I agree with you. As another reply to you states, however, Firefox doesn't currently let me ask. You have to kind of go hunting for it.
> And if you're not adding a new feature, then why do you need more permissions?
Firefox does not let me explain why the permissions are needed. It would be nice if we could have a little blurb where we can state our case next to each permission.
Our current approach is to explain likely upcoming permissions requests in advance and ask our users to stay vigilant for the appearance of the tiny yellow exclamation mark, but that's not very helpful to the third of users stuck on old verions before we learnt that trick.
> And don't be surprised when people say NO.
I think very few of these users have said no on purpose. We ask for (and use) almost everything , so any marginal new permissions are unlikely to give us much more power. The current permission model actually makes it tempting to just literally ask for everything because we might want it for a new feature in the future.

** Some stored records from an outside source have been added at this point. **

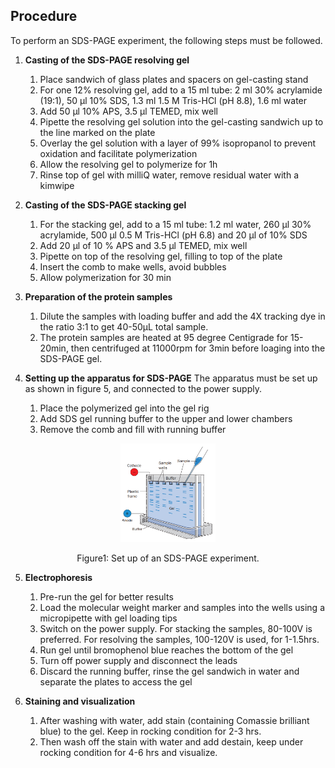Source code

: ## Procedure

To perform an SDS-PAGE experiment, the following steps must be followed.

1. **Casting of the SDS-PAGE resolving gel**
    1. Place sandwich of glass plates and spacers on gel-casting stand
    2. For one 12% resolving gel, add to a 15 ml tube: 2 ml 30% acrylamide (19:1), 50 μl 10% SDS, 1.3 ml 1.5 M Tris-HCl (pH 8.8), 1.6 ml water
    3. Add 50 μl 10% APS, 3.5 μl TEMED, mix well
    4. Pipette the resolving gel solution into the gel-casting sandwich up to the line marked on the plate
    5. Overlay the gel solution with a layer of 99% isopropanol to prevent oxidation and facilitate polymerization
    6. Allow the resolving gel to polymerize for 1h
    7. Rinse top of gel with milliQ water, remove residual water with a kimwipe

2. **Casting of the SDS-PAGE stacking gel**
    1. For the stacking gel, add to a 15 ml tube: 1.2 ml water, 260 μl 30% acrylamide, 500 μl 0.5 M Tris-HCl (pH 6.8) and 20 μl of 10% SDS
    2. Add 20 μl of 10 % APS and 3.5 μl TEMED, mix well
    3. Pipette on top of the resolving gel, filling to top of the plate
    4. Insert the comb to make wells, avoid bubbles
    5. Allow polymerization for 30 min

3. **Preparation of the protein samples**
    1. Dilute the samples with loading buffer and add the 4X tracking dye in the ratio 3:1 to get 40-50μL
    total sample.
    2. The protein samples are heated at 95 degree Centigrade for 15-20min, then centrifuged at 11000rpm for
3min before loaging into the SDS-PAGE gel.  

4. **Setting up the apparatus for SDS-PAGE**
     The apparatus must be set up as shown in figure 5, and connected to the power supply.
      1. Place the polymerized gel into the gel rig
      2. Add SDS gel running buffer to the upper and lower chambers
      3. Remove the comb and fill with running buffer

<div align="center">
<img src="images/Image1.png" width="30%">
<p>Figure1: Set up of an SDS-PAGE experiment.</p>
</div>

5. **Electrophoresis**  

    1. Pre-run the gel for better results
    2. Load the molecular weight marker and samples into the wells using a micropipette with gel loading tips
    3. Switch on the power supply. For stacking the samples, 80-100V is preferred. For resolving the samples, 100-120V is used, for 1-1.5hrs.
    4. Run gel until bromophenol blue reaches the bottom of the gel
    5. Turn off power supply and disconnect the leads
    6. Discard the running buffer, rinse the gel sandwich in water and separate the plates to access the gel

6. **Staining and visualization**
   1. After washing with water, add stain (containing Comassie brilliant blue) to the gel. Keep in rocking
      condition for 2-3 hrs.
   2. Then wash off the stain with water and add destain, keep under rocking condition for 4-6 hrs and visualize.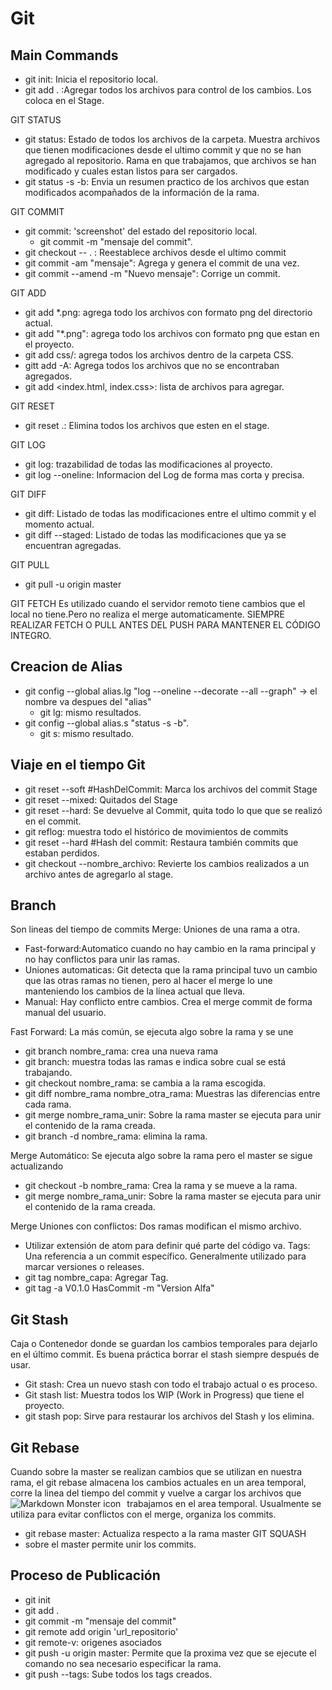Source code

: # Git

## Main Commands

- git init: Inicia el repositorio local.
- git add . :Agregar todos los archivos para control de los cambios. Los coloca en el Stage.

GIT STATUS
- git status: Estado de todos los archivos de la carpeta. Muestra archivos que tienen modificaciones desde el ultimo commit y que no se han agregado al repositorio. Rama en que trabajamos, que archivos se han modificado y cuales estan listos para ser cargados.
- git status -s -b: Envia un resumen practico de los archivos que estan modificados acompañados de la información de la rama.

GIT COMMIT
- git commit: 'screenshot' del estado del repositorio local.
  - git commit -m "mensaje del commit".
- git checkout -- . : Reestablece archivos desde el ultimo commit
- git commit -am "mensaje": Agrega y genera el commit de una vez.
- git commit --amend -m "Nuevo mensaje": Corrige un commit.

GIT ADD
- git add *.png: agrega todo los archivos con formato png del directorio actual.
- git add "*.png": agrega todo los archivos con formato png que estan en el proyecto.
- git add css/: agrega todos los archivos dentro de la carpeta CSS.
- gitt add -A: Agrega todos los archivos que no se encontraban agregados.
- git add <index.html, index.css>: lista de archivos para agregar.

GIT RESET
- git reset .: Elimina todos los archivos que esten en el stage.

GIT LOG
- git log: trazabilidad de todas las modificaciones al proyecto.
- git log --oneline: Informacion del Log de forma mas corta y precisa.

GIT DIFF
- git diff: Listado de todas las modificaciones entre el ultimo commit y el momento actual.
- git diff --staged: Listado de todas las modificaciones que ya se encuentran agregadas.

GIT PULL
  - git pull -u origin master

GIT FETCH
  Es utilizado cuando el servidor remoto tiene cambios que el local no tiene.Pero no realiza el merge automaticamente.
SIEMPRE REALIZAR FETCH O PULL ANTES DEL PUSH PARA MANTENER EL CÓDIGO INTEGRO. 

## Creacion de Alias

- git config --global alias.lg "log --oneline --decorate --all --graph" -> el nombre va despues del "alias"
  - git lg: mismo resultados.
- git config --global alias.s "status -s -b".
  - git s: mismo resultado.

## Viaje en el tiempo Git
- git reset --soft #HashDelCommit: Marca los archivos del commit Stage
- git reset --mixed: Quitados del Stage
- git reset --hard: Se devuelve al Commit, quita todo lo que que se realizó en el commit.
- git reflog: muestra todo el histórico de movimientos de commits
- git reset --hard #Hash del commit: Restaura también commits que estaban perdidos.
- git checkout --nombre_archivo: Revierte los cambios realizados a un archivo antes de agregarlo al stage.

## Branch
Son lineas del tiempo de commits
Merge: Uniones de una rama a otra. 
  - Fast-forward:Automatico cuando no hay cambio en la rama principal y no hay conflictos para unir las ramas.
  - Uniones automaticas: Git detecta que la rama principal tuvo un cambio que las otras ramas no tienen, pero al hacer el merge lo une manteniendo los cambios de la línea actual que lleva.
  - Manual: Hay conflicto entre cambios. Crea el merge commit de forma manual del usuario.
  
Fast Forward: La más común, se ejecuta algo sobre la rama y se une
  - git branch nombre_rama: crea una nueva rama
  - git branch: muestra todas las ramas e indica sobre cual se está trabajando.
  - git checkout nombre_rama: se cambia a la rama escogida.
  - git diff nombre_rama nombre_otra_rama: Muestras las diferencias entre cada rama.
  - git merge nombre_rama_unir: Sobre la rama master se ejecuta para unir el contenido de la rama creada.
  - git branch -d nombre_rama: elimina la rama.
  
 Merge Automático: Se ejecuta algo sobre la rama pero el master se sigue actualizando
  - git checkout -b nombre_rama: Crea la rama y se mueve a la rama.
  - git merge nombre_rama_unir: Sobre la rama master se ejecuta para unir el contenido de la rama creada.

Merge Uniones con conflictos: Dos ramas modifican el mismo archivo.
  - Utilizar extensión de atom para definir qué parte del código va.
 Tags: Una referencia a un commit específico. Generalmente utilizado para marcar versiones o releases.
  - git tag nombre_capa: Agregar Tag.
  - git tag -a V0.1.0 HasCommit -m "Version Alfa"

## Git Stash
Caja o Contenedor donde se guardan los cambios temporales para dejarlo en el último commit. Es buena práctica borrar el stash siempre después de usar.
  - Git stash: Crea un nuevo stash con todo el trabajo actual o es proceso.
  - Git stash list: Muestra todos los WIP (Work in Progress) que tiene el proyecto.
  - git stash pop: Sirve para restaurar los archivos del Stash y los elimina.

## Git Rebase
Cuando sobre la master se realizan cambios que se utilizan en nuestra rama, el git rebase almacena los cambios actuales en un area temporal, corre la linea del tiempo del commit y vuelve a cargar los archivos que trabajamos en el area temporal.
<img src="https://cms-assets.tutsplus.com/uploads/users/585/posts/23191/image/rebase.png" alt="Markdown Monster icon"
     style="float: left; margin-right: 10px;" />
Usualmente se utiliza para evitar conflictos con el merge, organiza los commits.
  - git rebase master: Actualiza respecto a la rama master
  GIT SQUASH
  - sobre el master permite unir los commits.

## Proceso de Publicación
- git init
- git add .
- git commit -m "mensaje del commit"
- git remote add origin 'url_repositorio'
- git remote-v: origenes asociados
- git push -u origin master: Permite que la proxima vez que se ejecute el comando no sea necesario especificar la rama.
- git push --tags: Sube todos los tags creados.

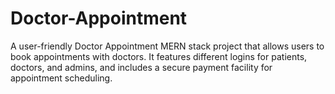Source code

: # Doctor-Appointment
A user-friendly Doctor Appointment MERN stack project that allows users to book appointments with doctors. It features different logins for patients, doctors, and admins, and includes a secure payment facility for appointment scheduling.
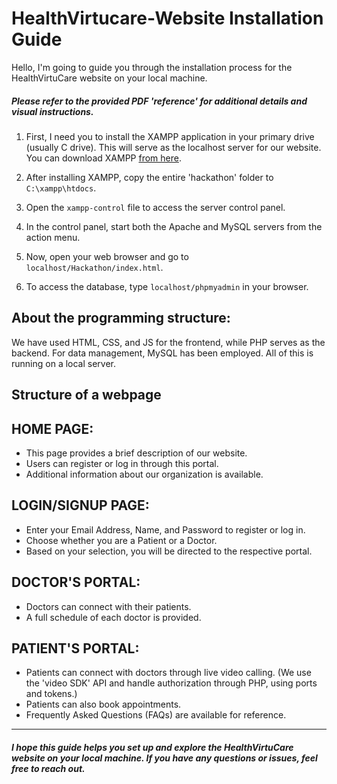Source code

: # HealthVirtucare-Website Installation Guide

Hello, I'm going to guide you through the installation process for the HealthVirtuCare website on your local machine.

<h5><i>Please refer to the provided PDF 'reference' for additional details and visual instructions.</i></h5>

1. First, I need you to install the XAMPP application in your primary drive (usually C drive). This will serve as the localhost server for our website. You can download XAMPP [from here](https://www.apachefriends.org/).

2. After installing XAMPP, copy the entire 'hackathon' folder to `C:\xampp\htdocs`.

3. Open the `xampp-control` file to access the server control panel.

4. In the control panel, start both the Apache and MySQL servers from the action menu.

5. Now, open your web browser and go to `localhost/Hackathon/index.html`.

6. To access the database, type `localhost/phpmyadmin` in your browser.

## About the programming structure:
We have used HTML, CSS, and JS for the frontend, while PHP serves as the backend. For data management, MySQL has been employed. All of this is running on a local server.

<h2>Structure of a webpage</h2>

## HOME PAGE:
- This page provides a brief description of our website.
- Users can register or log in through this portal.
- Additional information about our organization is available.

## LOGIN/SIGNUP PAGE:
- Enter your Email Address, Name, and Password to register or log in.
- Choose whether you are a Patient or a Doctor.
- Based on your selection, you will be directed to the respective portal.

## DOCTOR'S PORTAL:
- Doctors can connect with their patients.
- A full schedule of each doctor is provided.

## PATIENT'S PORTAL:
- Patients can connect with doctors through live video calling.
  (We use the 'video SDK' API and handle authorization through PHP, using ports and tokens.)
- Patients can also book appointments.
- Frequently Asked Questions (FAQs) are available for reference.
<hr>
<h5><i>I hope this guide helps you set up and explore the HealthVirtuCare website on your local machine. If you have any questions or issues, feel free to reach out.</i></h5>
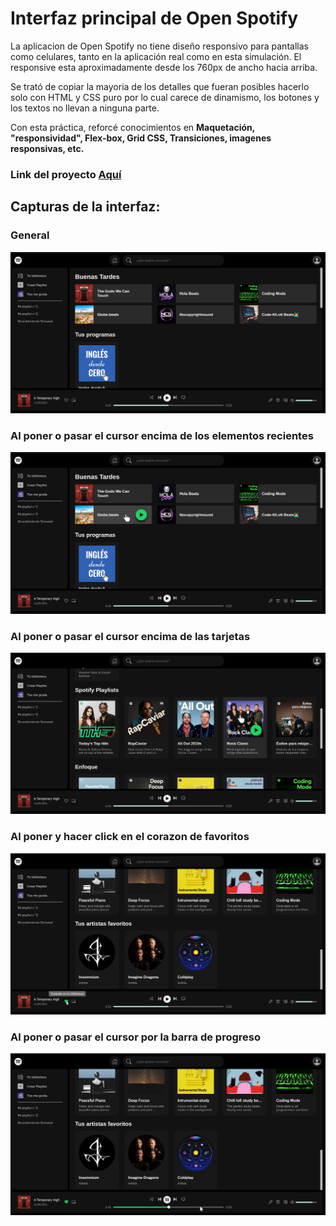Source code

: # Interfaz principal de Open Spotify

La aplicacion de Open Spotify no tiene diseño responsivo para pantallas como celulares, tanto en la aplicación real como en esta simulación. El responsive esta aproximadamente desde los 760px de ancho hacia arriba.

Se trató de copiar la mayoria de los detalles que fueran posibles hacerlo solo con HTML y CSS puro por lo cual carece de dinamismo, los botones y los textos  no llevan a ninguna parte. 

Con esta práctica, reforcé conocimientos en **Maquetación, "responsividad", Flex-box, Grid CSS, Transiciones, imagenes responsivas, etc.**

### Link del proyecto [Aquí](https://miktl.github.io/interfaz-open-spotify/)

## Capturas de la interfaz:

### General
![General](screenshots/captura1.png)
### Al poner o pasar el cursor encima de los elementos recientes
![Hover en recientes](screenshots/captura2.png)
### Al poner o pasar el cursor encima de las tarjetas
![Hover en tarjetas](screenshots/captura3.png)
### Al poner y hacer click en el corazon de favoritos
![Guardar en Favoritos](screenshots/captura4.png)
### Al poner o pasar el cursor por la barra de progreso
![Hover en la barra de progreso](screenshots/captura5.png)
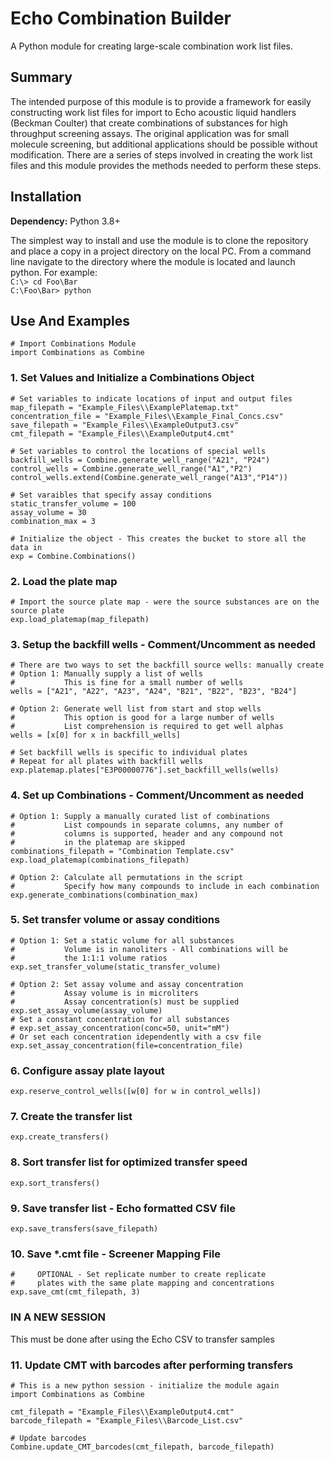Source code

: # Echo Combination Builder #
A Python module for creating large-scale combination work list files.


## Summary ##
The intended purpose of this module is to provide a framework for easily constructing work list files for import to Echo acoustic liquid handlers (Beckman Coulter) that create combinations of substances for high throughput screening assays.  The original application was for small molecule screening, but additional applications should be possible without modification.  There are a series of steps involved in creating the work list files and this module provides the methods needed to perform these steps.


## Installation ##
**Dependency:** Python 3.8+

The simplest way to install and use the module is to clone the repository and place a copy in a project directory on the local PC.  From a command line navigate to the directory where the module is located and launch python. For example:   
`C:\> cd Foo\Bar`  
`C:\Foo\Bar> python`  

## Use And Examples ##

`# Import Combinations Module`  
`import Combinations as Combine`


### 1. Set Values and Initialize a Combinations Object ###
`# Set variables to indicate locations of input and output files`  
`map_filepath = "Example_Files\\ExamplePlatemap.txt"`  
`concentration_file = "Example_Files\\Example_Final_Concs.csv"`  
`save_filepath = "Example_Files\\ExampleOutput3.csv"`  
`cmt_filepath = "Example_Files\\ExampleOutput4.cmt"`  
  
`# Set variables to control the locations of special wells`  
`backfill_wells = Combine.generate_well_range("A21", "P24")`  
`control_wells = Combine.generate_well_range("A1","P2")`  
`control_wells.extend(Combine.generate_well_range("A13","P14"))`  
  
`# Set varaibles that specify assay conditions`  
`static_transfer_volume = 100`  
`assay_volume = 30`  
`combination_max = 3`  
  
`# Initialize the object - This creates the bucket to store all the data in`  
`exp = Combine.Combinations()`  

### 2. Load the plate map ###
`# Import the source plate map - were the source substances are on the source plate`  
`exp.load_platemap(map_filepath)`  


### 3. Setup the backfill wells - Comment/Uncomment as needed
`# There are two ways to set the backfill source wells: manually create`  
`# Option 1: Manually supply a list of wells`  
`#           This is fine for a small number of wells`  
`wells = ["A21", "A22", "A23", "A24", "B21", "B22", "B23", "B24"]`  
  
`# Option 2: Generate well list from start and stop wells`  
`#           This option is good for a large number of wells`  
`#           List comprehension is required to get well alphas`  
`wells = [x[0] for x in backfill_wells]`  
  
`# Set backfill wells is specific to individual plates`  
`# Repeat for all plates with backfill wells`  
`exp.platemap.plates["E3P00000776"].set_backfill_wells(wells)`  
  
### 4. Set up Combinations - Comment/Uncomment as needed
`# Option 1: Supply a manually curated list of combinations`  
`#           List compounds in separate columns, any number of`   
`#           columns is supported, header and any compound not`   
`#           in the platemap are skipped`  
`combinations_filepath = "Combination Template.csv"`  
`exp.load_platemap(combinations_filepath)`  
  
`# Option 2: Calculate all permutations in the script`  
`#           Specify how many compounds to include in each combination`  
`exp.generate_combinations(combination_max)`  

### 5. Set transfer volume or assay conditions
`# Option 1: Set a static volume for all substances`  
`#           Volume is in nanoliters - All combinations will be`  
`#           the 1:1:1 volume ratios`  
`exp.set_transfer_volume(static_transfer_volume)`  
  
`# Option 2: Set assay volume and assay concentration`  
`#           Assay volume is in microliters`  
`#           Assay concentration(s) must be supplied`  
`exp.set_assay_volume(assay_volume)`  
`# Set a constant concentration for all substances`  
`# exp.set_assay_concentration(conc=50, unit="mM")`  
`# Or set each concentration idependently with a csv file`  
`exp.set_assay_concentration(file=concentration_file)`  
  
### 6. Configure assay plate layout
`exp.reserve_control_wells([w[0] for w in control_wells])`  
  
### 7. Create the transfer list
`exp.create_transfers()`  
  
### 8. Sort transfer list for optimized transfer speed
`exp.sort_transfers()`  
  
### 9. Save transfer list - Echo formatted CSV file
`exp.save_transfers(save_filepath)`  
  
### 10. Save *.cmt file - Screener Mapping File
`#     OPTIONAL - Set replicate number to create replicate`  
`#     plates with the same plate mapping and concentrations`  
`exp.save_cmt(cmt_filepath, 3)`  



### IN A NEW SESSION
This must be done after using the Echo CSV to transfer samples
  
### 11. Update CMT with barcodes after performing transfers
`# This is a new python session - initialize the module again`  
`import Combinations as Combine`  
  
`cmt_filepath = "Example_Files\\ExampleOutput4.cmt"`  
`barcode_filepath = "Example_Files\\Barcode_List.csv"`  
  
`# Update barcodes`  
`Combine.update_CMT_barcodes(cmt_filepath, barcode_filepath)`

The optional permissions are not fine-grained enough to be useful (you can accept all optional permissions, or none) and not available for enough permissions, otherwise we would use them.
Also, the first versions of our software were really slow and bad. I really doubt many people are staying there on purpose. (If there are any Tridactyl users in this thread using an old version on purpose, I'd like to hear from you :) ).
How much more time can I reasonably be expected to donate? Just trying to find duplicates on the BMO could take ages.
Complaining into the void on the internet takes much less time and makes me feel better :)
A better approach would be to allow extension upgrades, irrespective of permissions. If a user chooses to deny permissions the extension should still work on the latest version.
The extension has a backend API and web service which is required for the extension to work, not once has a buyer asked about acquiring that. They only want the extension and literally have no understanding of how it works or what it does. Their intent is obvious.
One sneaky way to get back at them is to send a bunch of fake “poison” requests with fake data back at these guys. It probably wont hurt them but if enough people do it, it might make their data worse and make their operation unprofitable.
In my experience anonymization is hit or miss, but ostensibly always in place.
Installed and will be using both. Please don't steal my data!